Washington is mired in a partisanship that has brought all good ideas to a complete standstill. The only point of agreement is that everything needs to be fixed. We are a deeply divided country; polarized on so many important issues.

I admired and appreciated President Clinton's leadership during his 8 years in office. And I resented having his ability to do the job we put him there to do being rendered ineffective during the last year or two by the right-wing's and the craven press' inability to keep their nose out of his crotch. The last seven-plus years have made Bill Clinton's accomplishments and abilities shine even more (that's not saying much, though, I realize).

I appreciate the fact that Hillary Clinton, Barack Obama and John Edwards have found uncommonly broad common ground in laying out many of the general and specific things that need to be done to repair some of the damage that's been and is being done by the Bush people, and agreement on much of what needs to be done to move from there forward, with greater aspirations for our country. I expect any of them would do a great job. But to make any difference at all, the new president will have to motivate a highly divided congress.

Right now, given all those things, I appreciate Barack Obama's ability to speak to our higher selves. He takes an approach that attempts to evoke the best in us.

I am angry about what's been done to this country, and appropriately so I think, because I love this this country and its people. But I really like the way that Obama redirects our energies toward the higher aspiration of putting our heads and hearts together in a positive way to make things better.

Unfortunately, as much as I respect the Clintons' and Edwards' good intentions and abilities, they dwell so much on the negative, and polarize people so much, I think they would not be able to accomplish as much for us as a people as Obama would.

In the Buddhist community, the people we purposefully associate ourselves with and with whom we attempt to learn together how to be better people, is called a "Sangha." Obama is the kind of individual who enriches our Sangha as a people, and I believe we would do well to give him a chance to lead us in a more positive direction.

However this comes out, it has been a huge benefit to our culture at large to have Obama imprint on us the idea, the image, the ability to imagine, a black man as President. And just so, Hillary Clinton's strength and long, hard effort has given us the ability to imagine a woman in that role as well. That doesn't mean anyone should or shouldn't vote for either of these folks based on their race or sex. But each of them, merely by their sincere and devoted efforts to come as far as they have come, have given us these gifts of imagining, and that has helped us to grow as a culture already.

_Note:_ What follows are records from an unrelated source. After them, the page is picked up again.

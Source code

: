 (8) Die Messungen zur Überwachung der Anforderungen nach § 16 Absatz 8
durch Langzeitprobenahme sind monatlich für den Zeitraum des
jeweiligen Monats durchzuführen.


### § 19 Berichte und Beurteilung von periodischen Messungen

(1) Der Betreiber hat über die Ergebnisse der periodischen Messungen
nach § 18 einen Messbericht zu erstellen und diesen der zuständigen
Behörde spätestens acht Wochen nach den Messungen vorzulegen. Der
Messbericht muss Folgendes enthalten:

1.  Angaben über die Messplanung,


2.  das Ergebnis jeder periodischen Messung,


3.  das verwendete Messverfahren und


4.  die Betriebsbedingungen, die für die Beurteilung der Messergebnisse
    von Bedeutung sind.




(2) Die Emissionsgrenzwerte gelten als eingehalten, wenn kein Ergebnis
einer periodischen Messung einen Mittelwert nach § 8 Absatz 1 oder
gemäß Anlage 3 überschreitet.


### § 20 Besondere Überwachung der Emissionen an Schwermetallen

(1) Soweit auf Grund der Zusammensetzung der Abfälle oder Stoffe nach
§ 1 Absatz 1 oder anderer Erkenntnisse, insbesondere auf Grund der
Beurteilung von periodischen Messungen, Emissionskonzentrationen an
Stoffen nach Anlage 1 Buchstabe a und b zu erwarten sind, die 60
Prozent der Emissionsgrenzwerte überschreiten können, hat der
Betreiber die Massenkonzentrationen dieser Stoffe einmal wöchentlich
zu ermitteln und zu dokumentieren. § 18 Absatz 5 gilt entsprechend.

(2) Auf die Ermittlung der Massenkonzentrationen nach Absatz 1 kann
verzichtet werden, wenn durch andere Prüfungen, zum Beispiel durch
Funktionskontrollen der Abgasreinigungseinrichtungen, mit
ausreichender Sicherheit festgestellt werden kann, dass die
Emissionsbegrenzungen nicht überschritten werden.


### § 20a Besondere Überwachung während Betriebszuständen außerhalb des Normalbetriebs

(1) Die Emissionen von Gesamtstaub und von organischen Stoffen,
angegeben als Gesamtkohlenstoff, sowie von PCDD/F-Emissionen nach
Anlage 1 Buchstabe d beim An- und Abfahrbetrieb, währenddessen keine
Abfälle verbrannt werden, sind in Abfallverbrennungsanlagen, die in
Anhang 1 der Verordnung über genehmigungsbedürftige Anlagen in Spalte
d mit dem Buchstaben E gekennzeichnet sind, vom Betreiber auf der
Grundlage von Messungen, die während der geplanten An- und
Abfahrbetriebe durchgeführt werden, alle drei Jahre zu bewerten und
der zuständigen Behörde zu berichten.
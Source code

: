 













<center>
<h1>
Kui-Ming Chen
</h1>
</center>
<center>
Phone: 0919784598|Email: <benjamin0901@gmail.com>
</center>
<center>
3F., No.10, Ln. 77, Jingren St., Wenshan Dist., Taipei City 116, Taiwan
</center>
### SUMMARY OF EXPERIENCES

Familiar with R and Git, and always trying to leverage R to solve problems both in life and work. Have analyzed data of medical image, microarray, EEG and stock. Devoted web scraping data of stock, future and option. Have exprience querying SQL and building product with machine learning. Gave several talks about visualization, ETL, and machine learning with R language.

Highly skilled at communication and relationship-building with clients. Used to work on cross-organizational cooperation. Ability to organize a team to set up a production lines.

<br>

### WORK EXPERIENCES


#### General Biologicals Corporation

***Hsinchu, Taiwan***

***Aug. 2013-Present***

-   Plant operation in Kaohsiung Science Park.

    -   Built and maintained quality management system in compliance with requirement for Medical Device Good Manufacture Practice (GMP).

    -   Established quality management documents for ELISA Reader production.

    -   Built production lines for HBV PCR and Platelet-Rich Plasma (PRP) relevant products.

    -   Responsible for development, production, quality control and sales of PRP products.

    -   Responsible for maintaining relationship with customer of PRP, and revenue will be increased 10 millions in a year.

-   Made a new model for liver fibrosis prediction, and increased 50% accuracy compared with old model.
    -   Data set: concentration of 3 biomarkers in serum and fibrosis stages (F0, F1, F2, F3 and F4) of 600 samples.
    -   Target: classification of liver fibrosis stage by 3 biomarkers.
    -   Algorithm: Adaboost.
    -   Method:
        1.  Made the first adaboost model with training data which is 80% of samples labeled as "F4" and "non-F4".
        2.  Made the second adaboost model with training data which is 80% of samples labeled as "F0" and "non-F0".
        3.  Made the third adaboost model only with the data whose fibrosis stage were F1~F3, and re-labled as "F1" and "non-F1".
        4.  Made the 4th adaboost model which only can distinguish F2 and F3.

I feel more optimistic than I have in a long time as a result.

6 comments:

Kym said...

I'm hoping that having seen the fiasco that happened with Bush and the Far Right in charge of our country, the Voters will make choices less out of fear and more out of faith--faith that if we treat others reasonably and fairly, as a whole our country will be better off than if we make unfounded preemptive strikes and use crazy fear based torture in order to protect the American Ideals of fairness and justice.

Hey, that was all one sentence!

Tapperass said...

Kym, the primaries will be less about fear. Things will get more treacherous when the Presidential Election rolls around.

That said, the Right knows how to run a campaign, using all sorts of tools, such as fear.

I hope, for the Left's sake, that they put up a better fight this time around.

Even with all that has gone wrong with eight years of Republican leadership, all they have to do is find the one issue that keeps people afraid of voting for a democrat.

Let the games begin.

-boy

Greg said...

Edwards just dropped out, so Obama looks more possible than ever.

Anonymous said...

President Clinton was right when he said that a vote for Obama was "a toss of the dice." How could it not be? He has virtually zero experience.

He's a nice guy but he's just not ready to be president. Hillary Clinton, by contrast, has both the experience and the brains to get the job done. She is well liked in NY.

Anonymous said...

Unless they are handed an overwhelmingly Dem congress, I think the Clinton's experience will net us "more of the same"; an ineffectual president and do nothing congress. They will be opposed by the right merely because they are Clintons.

Hillary has already lost control of Bill, who, by his inane comments, has pissed off a large segment of Dem society. What will he say when he perceives the world is "threatening" his wife?

It's time to "roll the dice".
The tried and true seems to be an ever tightening spiral of disaster.

I say.. let's Barak the log jam.

Anonymous said...

I'm with you, Tara. I sent in my absentee ballot for Obama.